Berita

Cover buku 'Bahaya Neoliberalisme'. (Foto: Dokumentasi Penulis)

Resensi

Neoliberalisme dan Ketamakan

KAMIS, 27 NOVEMBER 2025 | 04:25 WIB

JUDUL buku asli: Bahaya Neoliberalisme.
Penulis: Revrisond Baswir.
ISBN: 9786028479684.
Penerbit: Pustaka Pelajar, Jogjalarta.
Kertas: HVS.
Tahun: 2016.

Tahun: 2016.
Sampul: Softcover.
Harga: Rp40.000,-

Aku belum selesai masak air saat bel rumah berdentang. Terlihat tukang pos mengantar kiriman. Seminggu lalu memang kami pesan buku. Dan, betul: tukang pos itu mengantarkan buku.

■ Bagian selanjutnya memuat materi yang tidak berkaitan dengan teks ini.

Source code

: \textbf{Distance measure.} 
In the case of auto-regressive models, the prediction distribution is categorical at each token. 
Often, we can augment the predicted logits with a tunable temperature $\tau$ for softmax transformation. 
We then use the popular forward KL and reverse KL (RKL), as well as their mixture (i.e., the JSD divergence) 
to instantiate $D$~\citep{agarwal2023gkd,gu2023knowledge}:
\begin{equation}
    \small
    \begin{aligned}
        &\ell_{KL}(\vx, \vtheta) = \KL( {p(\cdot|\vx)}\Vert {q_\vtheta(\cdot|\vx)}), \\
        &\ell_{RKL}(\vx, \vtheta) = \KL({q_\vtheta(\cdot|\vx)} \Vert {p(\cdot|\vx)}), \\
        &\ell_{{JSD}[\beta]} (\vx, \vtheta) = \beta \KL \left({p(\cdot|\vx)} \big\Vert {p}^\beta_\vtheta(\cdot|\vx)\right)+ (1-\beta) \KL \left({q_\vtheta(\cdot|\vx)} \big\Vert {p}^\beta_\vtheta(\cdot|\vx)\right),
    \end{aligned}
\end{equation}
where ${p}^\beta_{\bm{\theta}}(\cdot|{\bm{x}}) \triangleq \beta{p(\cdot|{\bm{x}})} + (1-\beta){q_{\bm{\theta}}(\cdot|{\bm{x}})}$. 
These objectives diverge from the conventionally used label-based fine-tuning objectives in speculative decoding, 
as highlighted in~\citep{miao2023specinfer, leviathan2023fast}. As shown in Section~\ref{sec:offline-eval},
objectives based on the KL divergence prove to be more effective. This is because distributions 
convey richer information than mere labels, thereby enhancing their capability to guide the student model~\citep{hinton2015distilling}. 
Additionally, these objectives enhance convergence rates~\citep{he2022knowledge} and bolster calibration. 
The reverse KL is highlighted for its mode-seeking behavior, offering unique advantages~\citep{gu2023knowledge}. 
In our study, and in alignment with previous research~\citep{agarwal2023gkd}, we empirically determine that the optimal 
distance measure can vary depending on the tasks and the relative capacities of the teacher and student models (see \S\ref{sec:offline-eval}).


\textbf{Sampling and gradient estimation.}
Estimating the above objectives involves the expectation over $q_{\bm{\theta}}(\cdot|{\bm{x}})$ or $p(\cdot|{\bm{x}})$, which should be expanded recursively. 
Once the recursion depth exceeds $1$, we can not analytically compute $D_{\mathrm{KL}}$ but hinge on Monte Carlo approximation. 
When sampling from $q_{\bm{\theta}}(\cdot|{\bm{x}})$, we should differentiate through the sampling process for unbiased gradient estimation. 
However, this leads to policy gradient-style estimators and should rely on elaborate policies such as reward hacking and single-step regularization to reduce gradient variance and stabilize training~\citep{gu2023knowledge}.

Ini satu dari puluhan buku keren karya guru Revrisond Baswir yang sedang kami koleksi. Dalam rangka menyusun undang-undang sistem perekonomian nasional, buku bertema neoliberalisme dan ekonomi pasar harus kami tumpuk dan pelajari kembali. Tentu agar perekonomian kita tak jatuh pada ekonomi bagi si kaya dan serakah.

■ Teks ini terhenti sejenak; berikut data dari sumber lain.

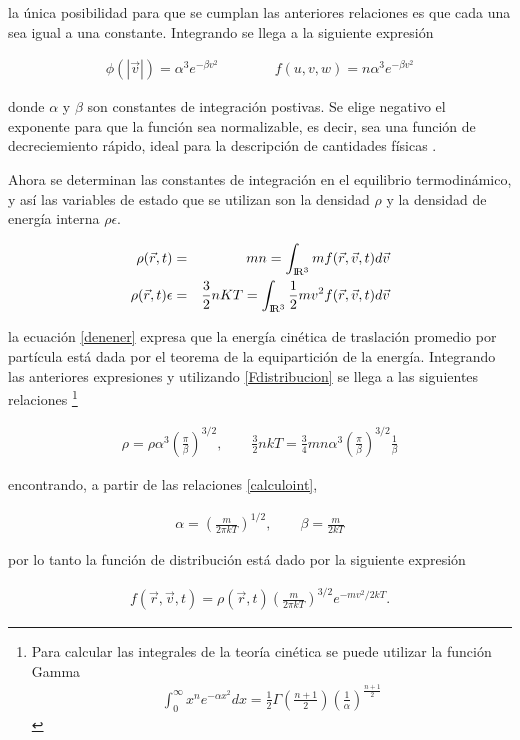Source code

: \begin{itemize}
    la única posibilidad para que se cumplan las anteriores relaciones es que cada una sea igual a una constante. Integrando se llega a la siguiente expresión 
    
    \begin{eqnarray}
    \label{Fdistribucion}
    \phi(|\vec{v}|) = \alpha^{3} e^{-\beta v^{2}} \qquad\qquad  f(u,v,w) = n\alpha^{3}e^{-\beta v^{2}}
    \end{eqnarray}
    
    donde $\alpha$ y $\beta$ son constantes de integración postivas. Se elige negativo el exponente para que la función sea normalizable, es decir, sea una función de decreciemiento rápido, ideal para la descripción de cantidades físicas \cite{strichartz}.
    
    Ahora se determinan las constantes de integración en el equilibrio termodinámico, y así las variables de estado que se  utilizan son la densidad $\rho$ y la densidad de energía interna $\rho\epsilon$. 
    
    \begin{eqnarray}
    \label{rho}
    \rho(\vec{r},t) &=& mn = \int_{{\rm I\!R^{3}}}mf(\vec{r},\vec{v},t)d\vec{v}\\
    \label{denener}
    \rho(\vec{r},t)\epsilon &=& \frac{3}{2}nKT=\int_{{\rm I\!R^{3}}}\frac{1}{2}mv^{2}f(\vec{r},\vec{v},t)d\vec{v}
    \end{eqnarray}
    
    la ecuación \eqref{denener} expresa que la energía cinética de traslación promedio  por partícula está dada por el teorema de la equipartición de la energía. Integrando las anteriores expresiones y utilizando \eqref{Fdistribucion} se llega a las siguientes relaciones \footnote{Para calcular las integrales de la teoría cinética se puede utilizar la función Gamma 
    \begin{eqnarray}
    \int_{0}^{\infty}x^{n}e^{-\alpha x^{2}}dx = \frac{1}{2}\Gamma\left(\frac{n+1}{2}\right)\left(\frac{1}{\alpha}\right)^{\frac{n+1}{2}}
    \end{eqnarray}
     }
     
     \begin{eqnarray}
     \label{calculoint}
     \rho = \rho\alpha^{3}\left(\frac{\pi}{\beta}\right)^{3/2} , \qquad \frac{3}{2}nkT =\frac{3}{4}mn\alpha^{3}\left(\frac{\pi}{\beta}\right)^{3/2} \frac{1}{\beta}
     \end{eqnarray}
     
     encontrando,  a partir de las relaciones \eqref{calculoint},
     
     \begin{eqnarray}
     \boxed{
     \alpha = \left(\frac{m}{2\pi kT}\right)^{1/2}, \qquad \beta=\frac{m}{2kT}
     }
     \end{eqnarray}
    
    
    por lo tanto la función de distribución está dado por la siguiente expresión 
    
    \begin{eqnarray}
    f(\vec{r},\vec{v},t) = \rho(\vec{r},t)\left(\frac{m}{2\pi kT}\right)^{3/2}e^{-mv^{2}/2kT}.
    \end{eqnarray}

\end{itemize}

Sekali lagi, buku ini menceritakan kembali bahwa kita mengalami penjajahan. Belum merdeka 100 persen. Bahkan baru post-kolonial semu. Rentetannya hanya ganti pemain: dari kolonialis jadi konglomeratis, lalu jadi mafiatis, lalu jadi oligarkis dan kini jadi pasukan serakah dan lamis-bengis.

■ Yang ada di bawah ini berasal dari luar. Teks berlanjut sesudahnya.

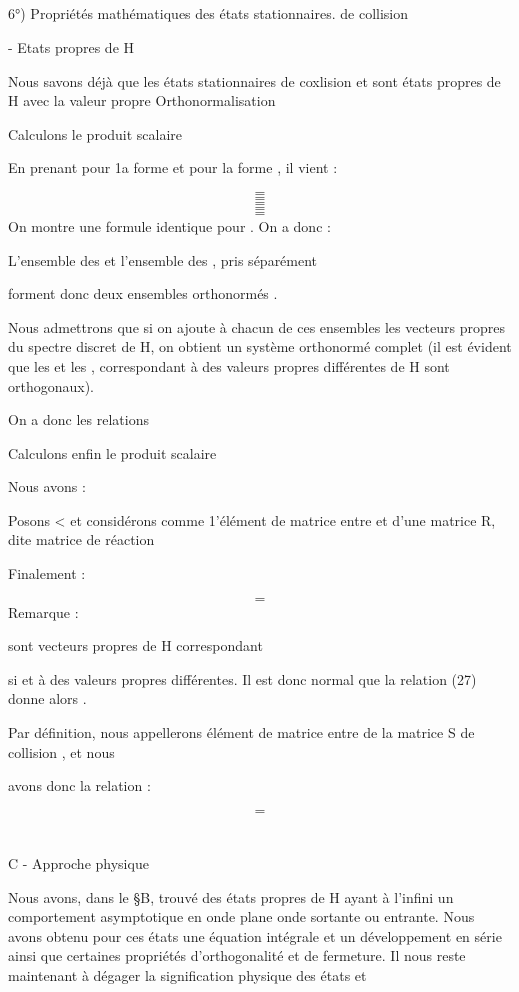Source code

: \subsection{}%
6°) Propriétés mathématiques des états stationnaires. de collision

- Etats propres de H

Nous savons déjà que les états stationnaires de coxlision
et  sont états propres de H avec la valeur propre 
 Orthonormalisation

Calculons le produit scalaire 

En prenant pour  1a forme  et pour  la forme
, il vient :

%
\[
\tag{22}=
\]
\[
\tag{23}=
\]
\[
\tag{24}=
\]
\[
\tag{25}=
\]
\[
\tag{26}=
\]
On montre une formule identique pour  . On a donc :

L'ensemble des et l'ensemble des  , pris séparément

forment donc deux ensembles orthonormés .

Nous admettrons que si on ajoute à chacun de ces ensembles
les vecteurs propres  du spectre discret de H, on obtient un système orthonormé
complet (il est évident que les  et les  , correspondant à des valeurs propres
différentes de H sont orthogonaux).

On a donc les relations

Calculons enfin le produit scalaire 

Nous avons :

Posons < et considérons  comme 1'élément de matrice entre  et  d'une matrice R,
dite matrice de
réaction


Finalement :

\[
\tag{27}=
\]
Remarque :

 sont vecteurs propres de H correspondant

si  et 
à des valeurs propres différentes. Il est donc normal que la relation
(27) donne alors
.

Par définition, nous appellerons élément de matrice entre
 de la matrice S de collision , et nous

avons donc la relation :

\[
\tag{28}=
\]

\section{}%
C - Approche physique

Nous avons, dans le \S B, trouvé des états propres de H
ayant à l'infini un comportement asymptotique en onde plane  onde sortante ou
entrante. Nous avons obtenu pour ces états une équation intégrale et un développement
en série ainsi que certaines propriétés d'orthogonalité et de fermeture.
Il nous reste maintenant à dégager la signification physique des états  et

Padahal, penjajahan adalah hal yang harus dihapuskan karena jadi penyebab dari: 1) Kehilangan kedaulatan. Ya, dalam sejarahnya, penjajahan selalu menghilangkan kedaulatan negara, pemerintah dan warganya sehingga mereka bodoh dan tidak dapat membuat keputusan sendiri (kehilangan masa depan);

2) Kehilangan sumber daya alam dan manusia (SDA dan SDM). Penjajahan selalu menyebabkan eksploitasi sumber daya alam, manusia dan ekonomi suatu negara, sehingga tidak dapat memanfaatkan sumber daya mereka sendiri (kehilangan masa kini);

3) Kehilangan kultur yang hidup dan mentradisi. Penjajahan selalu menyebabkan hilangnya budaya dan identitas suatu negara, karena mereka dipaksa untuk mengadopsi budaya, ilmu, agama, teknologi dari penjajah (kehilangan masa lalu);

4) Banjirnya kekerasan dan penindasan. Penjajahan selalu menyebabkan kekerasan dan penindasan bahkan pembunuhan massal terhadap negara yang dijajah (kehilangan jati diri).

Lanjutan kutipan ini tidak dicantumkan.